From these derivatives, it calculates key distortion metrics that describe how shape, area, and angles are warped at every point.
Interpreting Results by Model Type:
The nature of the output is highly dependent on the model used:
gam
&tps
(Recommended for this analysis): Produce a smooth, differentiable surface. The distortion metrics will be spatially variable and provide a rich, meaningful understanding of how distortion changes across the map.helmert
&lm
: Represent global transformations. The distortion metrics will be constant for every point.rf
: Creates a step-like surface.
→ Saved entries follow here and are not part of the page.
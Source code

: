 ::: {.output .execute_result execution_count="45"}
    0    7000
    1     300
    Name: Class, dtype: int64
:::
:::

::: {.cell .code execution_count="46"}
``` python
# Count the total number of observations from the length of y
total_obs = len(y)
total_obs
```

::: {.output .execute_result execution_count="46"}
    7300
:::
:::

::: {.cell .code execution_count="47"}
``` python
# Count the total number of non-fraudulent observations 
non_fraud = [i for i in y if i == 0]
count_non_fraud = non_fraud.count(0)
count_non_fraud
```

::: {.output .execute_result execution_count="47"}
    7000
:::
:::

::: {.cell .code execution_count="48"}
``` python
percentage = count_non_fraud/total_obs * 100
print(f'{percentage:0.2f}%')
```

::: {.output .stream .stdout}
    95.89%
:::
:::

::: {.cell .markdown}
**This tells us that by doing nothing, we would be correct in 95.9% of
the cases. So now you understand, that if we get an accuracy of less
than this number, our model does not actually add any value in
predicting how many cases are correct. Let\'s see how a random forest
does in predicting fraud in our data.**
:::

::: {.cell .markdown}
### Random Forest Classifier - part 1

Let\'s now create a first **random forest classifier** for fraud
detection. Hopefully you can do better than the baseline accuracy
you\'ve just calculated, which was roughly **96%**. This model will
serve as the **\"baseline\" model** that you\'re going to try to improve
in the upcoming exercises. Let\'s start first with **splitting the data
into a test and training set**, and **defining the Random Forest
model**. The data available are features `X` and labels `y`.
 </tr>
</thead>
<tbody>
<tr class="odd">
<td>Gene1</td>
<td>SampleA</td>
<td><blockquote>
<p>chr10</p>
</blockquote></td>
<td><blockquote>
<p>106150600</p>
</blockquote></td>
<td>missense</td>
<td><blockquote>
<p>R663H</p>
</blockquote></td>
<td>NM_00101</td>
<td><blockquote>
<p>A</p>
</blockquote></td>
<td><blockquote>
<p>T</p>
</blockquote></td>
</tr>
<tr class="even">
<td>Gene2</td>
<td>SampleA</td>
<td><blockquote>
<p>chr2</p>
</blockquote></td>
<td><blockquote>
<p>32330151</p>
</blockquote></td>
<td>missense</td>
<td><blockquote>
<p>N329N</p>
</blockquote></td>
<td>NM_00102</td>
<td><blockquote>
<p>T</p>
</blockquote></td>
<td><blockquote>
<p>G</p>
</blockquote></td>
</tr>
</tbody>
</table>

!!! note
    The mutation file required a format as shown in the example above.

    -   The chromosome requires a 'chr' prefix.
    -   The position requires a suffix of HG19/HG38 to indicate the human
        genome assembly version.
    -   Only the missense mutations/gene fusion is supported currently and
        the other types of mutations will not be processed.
The local derivatives may be effectively zero, resulting in metrics indicating no local distortion (e.g.,area_scale
= 1,max_shear
= 0).
Examples
# This example showcases the full analytical workflow.
library(magrittr)
# --- 1. Load data and train a GAM model ---
data(gcps)
gam_model <- train_pai_model(gcps, method = "gam")
#> Training 'gam' model...
# --- 2. Create a regular grid of POINTS for analysis ---
analysis_points <- sf::st_make_grid(gcps, n = c(25, 25)) %>%
sf::st_centroid() %>%
sf::st_sf()
# --- 3. Run the distortion analysis ---
distortion_results <- analyze_distortion(gam_model, analysis_points)
#> Calculating distortion metrics for gam model...
#> Finalizing metrics from derivatives...
#> Distortion analysis complete.
# --- 4. Visualize the area scale ---
plot_distortion_surface(
distortion_results,
metric = "area_scale")
#> Regular grid detected. Creating a surface plot with geom_raster().
#> Warning: Raster pixels are placed at uneven horizontal intervals and will be shifted
#> ℹ Consider using `geom_tile()` instead.
#> Warning: Raster pixels are placed at uneven horizontal intervals and will be shifted
#> ℹ Consider using `geom_tile()` instead.